■ **EXERCISE DETAILS**
Below are records to write out again, exactly as they read.

■ **DATA SUPPLIED**
☆ ☆ ☆ ☆ ☆

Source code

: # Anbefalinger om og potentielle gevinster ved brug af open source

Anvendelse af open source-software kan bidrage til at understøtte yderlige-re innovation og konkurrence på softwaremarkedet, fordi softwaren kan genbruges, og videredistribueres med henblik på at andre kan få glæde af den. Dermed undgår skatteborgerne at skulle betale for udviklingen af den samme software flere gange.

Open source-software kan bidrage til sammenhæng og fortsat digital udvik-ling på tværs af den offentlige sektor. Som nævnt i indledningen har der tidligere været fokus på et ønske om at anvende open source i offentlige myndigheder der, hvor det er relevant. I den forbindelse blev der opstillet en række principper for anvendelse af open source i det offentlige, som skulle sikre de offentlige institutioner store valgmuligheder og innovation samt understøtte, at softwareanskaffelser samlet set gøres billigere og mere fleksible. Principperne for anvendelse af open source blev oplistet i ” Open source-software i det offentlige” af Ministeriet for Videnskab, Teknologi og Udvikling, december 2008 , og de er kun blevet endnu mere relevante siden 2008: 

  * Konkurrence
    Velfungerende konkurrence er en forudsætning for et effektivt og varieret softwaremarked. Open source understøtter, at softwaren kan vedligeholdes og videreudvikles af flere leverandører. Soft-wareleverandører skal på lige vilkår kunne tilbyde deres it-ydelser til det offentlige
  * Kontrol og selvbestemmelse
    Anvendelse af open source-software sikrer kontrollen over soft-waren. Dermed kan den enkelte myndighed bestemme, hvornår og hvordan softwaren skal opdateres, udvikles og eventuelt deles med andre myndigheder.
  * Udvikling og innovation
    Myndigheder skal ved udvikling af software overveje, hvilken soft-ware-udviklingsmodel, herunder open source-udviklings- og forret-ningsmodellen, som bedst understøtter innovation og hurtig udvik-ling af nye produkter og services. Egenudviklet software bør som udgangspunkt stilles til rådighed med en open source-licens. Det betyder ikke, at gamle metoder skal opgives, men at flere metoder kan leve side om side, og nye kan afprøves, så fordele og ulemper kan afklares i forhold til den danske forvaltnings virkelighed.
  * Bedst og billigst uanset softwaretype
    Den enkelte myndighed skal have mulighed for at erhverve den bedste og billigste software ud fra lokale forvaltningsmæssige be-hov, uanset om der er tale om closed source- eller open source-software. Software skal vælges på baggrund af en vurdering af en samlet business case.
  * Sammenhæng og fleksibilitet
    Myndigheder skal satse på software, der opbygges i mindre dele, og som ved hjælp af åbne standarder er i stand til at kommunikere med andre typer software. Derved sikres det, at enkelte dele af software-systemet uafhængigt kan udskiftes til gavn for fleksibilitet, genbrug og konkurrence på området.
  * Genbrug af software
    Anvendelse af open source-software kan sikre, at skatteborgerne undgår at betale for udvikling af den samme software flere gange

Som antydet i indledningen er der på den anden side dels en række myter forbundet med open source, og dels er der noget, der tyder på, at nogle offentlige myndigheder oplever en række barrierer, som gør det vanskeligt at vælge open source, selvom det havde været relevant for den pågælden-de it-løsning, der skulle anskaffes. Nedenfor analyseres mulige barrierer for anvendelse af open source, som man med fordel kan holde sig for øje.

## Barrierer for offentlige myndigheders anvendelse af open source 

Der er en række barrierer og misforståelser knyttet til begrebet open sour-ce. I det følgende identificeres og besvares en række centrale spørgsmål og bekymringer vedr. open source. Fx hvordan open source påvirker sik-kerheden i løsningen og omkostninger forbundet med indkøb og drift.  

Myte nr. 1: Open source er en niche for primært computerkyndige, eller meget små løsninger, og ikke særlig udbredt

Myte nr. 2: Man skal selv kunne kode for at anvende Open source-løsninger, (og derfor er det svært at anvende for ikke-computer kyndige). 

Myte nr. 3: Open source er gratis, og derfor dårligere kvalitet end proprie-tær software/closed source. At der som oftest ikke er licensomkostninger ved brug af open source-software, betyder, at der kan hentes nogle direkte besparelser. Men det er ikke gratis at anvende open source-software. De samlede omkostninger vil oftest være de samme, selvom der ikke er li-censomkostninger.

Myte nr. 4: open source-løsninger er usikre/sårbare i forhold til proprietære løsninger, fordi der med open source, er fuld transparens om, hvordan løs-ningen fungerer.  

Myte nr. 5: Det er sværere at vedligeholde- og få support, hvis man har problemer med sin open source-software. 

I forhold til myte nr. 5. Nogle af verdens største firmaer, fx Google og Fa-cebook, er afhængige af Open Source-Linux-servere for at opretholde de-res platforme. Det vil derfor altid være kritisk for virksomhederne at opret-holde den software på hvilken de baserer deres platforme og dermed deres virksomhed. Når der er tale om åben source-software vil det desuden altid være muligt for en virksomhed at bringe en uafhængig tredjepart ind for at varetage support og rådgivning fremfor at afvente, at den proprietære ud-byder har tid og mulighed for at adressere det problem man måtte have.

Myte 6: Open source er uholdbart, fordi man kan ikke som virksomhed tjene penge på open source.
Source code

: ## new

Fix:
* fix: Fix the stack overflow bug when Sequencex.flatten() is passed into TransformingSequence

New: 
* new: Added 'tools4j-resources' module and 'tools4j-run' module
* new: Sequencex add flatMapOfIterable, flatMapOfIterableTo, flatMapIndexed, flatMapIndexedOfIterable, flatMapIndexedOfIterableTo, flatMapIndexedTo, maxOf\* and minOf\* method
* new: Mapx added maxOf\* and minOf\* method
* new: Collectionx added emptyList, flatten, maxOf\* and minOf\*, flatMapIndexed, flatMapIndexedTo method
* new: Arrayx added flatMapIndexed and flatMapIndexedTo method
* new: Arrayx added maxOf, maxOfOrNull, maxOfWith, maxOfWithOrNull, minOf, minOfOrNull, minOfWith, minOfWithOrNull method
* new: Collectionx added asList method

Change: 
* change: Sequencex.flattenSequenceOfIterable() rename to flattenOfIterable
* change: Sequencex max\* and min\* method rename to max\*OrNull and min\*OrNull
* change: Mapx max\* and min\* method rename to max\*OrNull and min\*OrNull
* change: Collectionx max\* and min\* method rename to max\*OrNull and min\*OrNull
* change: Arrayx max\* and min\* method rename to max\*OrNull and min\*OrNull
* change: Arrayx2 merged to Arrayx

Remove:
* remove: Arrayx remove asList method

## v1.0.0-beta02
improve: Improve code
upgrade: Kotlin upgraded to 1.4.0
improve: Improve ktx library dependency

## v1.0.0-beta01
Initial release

☆ ☆ ☆ ☆ ☆

■ **ANSWER SPACE**
Source code

: # Anbefalinger om og potentielle gevinster ved brug af open source

Anvendelse af open source-software kan bidrage til at understøtte yderlige-re innovation og konkurrence på softwaremarkedet, fordi softwaren kan genbruges, og videredistribueres med henblik på at andre kan få glæde af den. Dermed undgår skatteborgerne at skulle betale for udviklingen af den samme software flere gange.

Open source-software kan bidrage til sammenhæng og fortsat digital udvik-ling på tværs af den offentlige sektor. Som nævnt i indledningen har der tidligere været fokus på et ønske om at anvende open source i offentlige myndigheder der, hvor det er relevant. I den forbindelse blev der opstillet en række principper for anvendelse af open source i det offentlige, som skulle sikre de offentlige institutioner store valgmuligheder og innovation samt understøtte, at softwareanskaffelser samlet set gøres billigere og mere fleksible. Principperne for anvendelse af open source blev oplistet i ” Open source-software i det offentlige” af Ministeriet for Videnskab, Teknologi og Udvikling, december 2008 , og de er kun blevet endnu mere relevante siden 2008: 

  * Konkurrence
    Velfungerende konkurrence er en forudsætning for et effektivt og varieret softwaremarked. Open source understøtter, at softwaren kan vedligeholdes og videreudvikles af flere leverandører. Soft-wareleverandører skal på lige vilkår kunne tilbyde deres it-ydelser til det offentlige
  * Kontrol og selvbestemmelse
    Anvendelse af open source-software sikrer kontrollen over soft-waren. Dermed kan den enkelte myndighed bestemme, hvornår og hvordan softwaren skal opdateres, udvikles og eventuelt deles med andre myndigheder.
  * Udvikling og innovation
    Myndigheder skal ved udvikling af software overveje, hvilken soft-ware-udviklingsmodel, herunder open source-udviklings- og forret-ningsmodellen, som bedst understøtter innovation og hurtig udvik-ling af nye produkter og services. Egenudviklet software bør som udgangspunkt stilles til rådighed med en open source-licens. Det betyder ikke, at gamle metoder skal opgives, men at flere metoder kan leve side om side, og nye kan afprøves, så fordele og ulemper kan afklares i forhold til den danske forvaltnings virkelighed.
  * Bedst og billigst uanset softwaretype
    Den enkelte myndighed skal have mulighed for at erhverve den bedste og billigste software ud fra lokale forvaltningsmæssige be-hov, uanset om der er tale om closed source- eller open source-software. Software skal vælges på baggrund af en vurdering af en samlet business case.
  * Sammenhæng og fleksibilitet
    Myndigheder skal satse på software, der opbygges i mindre dele, og som ved hjælp af åbne standarder er i stand til at kommunikere med andre typer software. Derved sikres det, at enkelte dele af software-systemet uafhængigt kan udskiftes til gavn for fleksibilitet, genbrug og konkurrence på området.
  * Genbrug af software
    Anvendelse af open source-software kan sikre, at skatteborgerne undgår at betale for udvikling af den samme software flere gange

Som antydet i indledningen er der på den anden side dels en række myter forbundet med open source, og dels er der noget, der tyder på, at nogle offentlige myndigheder oplever en række barrierer, som gør det vanskeligt at vælge open source, selvom det havde været relevant for den pågælden-de it-løsning, der skulle anskaffes. Nedenfor analyseres mulige barrierer for anvendelse af open source, som man med fordel kan holde sig for øje.

## Barrierer for offentlige myndigheders anvendelse af open source 

Der er en række barrierer og misforståelser knyttet til begrebet open sour-ce. I det følgende identificeres og besvares en række centrale spørgsmål og bekymringer vedr. open source. Fx hvordan open source påvirker sik-kerheden i løsningen og omkostninger forbundet med indkøb og drift.  

Myte nr. 1: Open source er en niche for primært computerkyndige, eller meget små løsninger, og ikke særlig udbredt

Myte nr. 2: Man skal selv kunne kode for at anvende Open source-løsninger, (og derfor er det svært at anvende for ikke-computer kyndige). 

Myte nr. 3: Open source er gratis, og derfor dårligere kvalitet end proprie-tær software/closed source. At der som oftest ikke er licensomkostninger ved brug af open source-software, betyder, at der kan hentes nogle direkte besparelser. Men det er ikke gratis at anvende open source-software. De samlede omkostninger vil oftest være de samme, selvom der ikke er li-censomkostninger.

Myte nr. 4: open source-løsninger er usikre/sårbare i forhold til proprietære løsninger, fordi der med open source, er fuld transparens om, hvordan løs-ningen fungerer.  

Myte nr. 5: Det er sværere at vedligeholde- og få support, hvis man har problemer med sin open source-software. 

I forhold til myte nr. 5. Nogle af verdens største firmaer, fx Google og Fa-cebook, er afhængige af Open Source-Linux-servere for at opretholde de-res platforme. Det vil derfor altid være kritisk for virksomhederne at opret-holde den software på hvilken de baserer deres platforme og dermed deres virksomhed. Når der er tale om åben source-software vil det desuden altid være muligt for en virksomhed at bringe en uafhængig tredjepart ind for at varetage support og rådgivning fremfor at afvente, at den proprietære ud-byder har tid og mulighed for at adressere det problem man måtte have.

Myte 6: Open source er uholdbart, fordi man kan ikke som virksomhed tjene penge på open source.
Source code

: ## new

Fix:
* fix: Fix the stack overflow bug when Sequencex.flatten() is passed into TransformingSequence

New: 
* new: Added 'tools4j-resources' module and 'tools4j-run' module
* new: Sequencex add flatMapOfIterable, flatMapOfIterableTo, flatMapIndexed, flatMapIndexedOfIterable, flatMapIndexedOfIterableTo, flatMapIndexedTo, maxOf\* and minOf\* method
* new: Mapx added maxOf\* and minOf\* method
* new: Collectionx added emptyList, flatten, maxOf\* and minOf\*, flatMapIndexed, flatMapIndexedTo method
* new: Arrayx added flatMapIndexed and flatMapIndexedTo method
* new: Arrayx added maxOf, maxOfOrNull, maxOfWith, maxOfWithOrNull, minOf, minOfOrNull, minOfWith, minOfWithOrNull method
* new: Collectionx added asList method

Change: 
* change: Sequencex.flattenSequenceOfIterable() rename to flattenOfIterable
* change: Sequencex max\* and min\* method rename to max\*OrNull and min\*OrNull
* change: Mapx max\* and min\* method rename to max\*OrNull and min\*OrNull
* change: Collectionx max\* and min\* method rename to max\*OrNull and min\*OrNull
* change: Arrayx max\* and min\* method rename to max\*OrNull and min\*OrNull
* change: Arrayx2 merged to Arrayx

Remove:
* remove: Arrayx remove asList method

## v1.0.0-beta02
improve: Improve code
upgrade: Kotlin upgraded to 1.4.0
improve: Improve ktx library dependency

## v1.0.0-beta01
Initial release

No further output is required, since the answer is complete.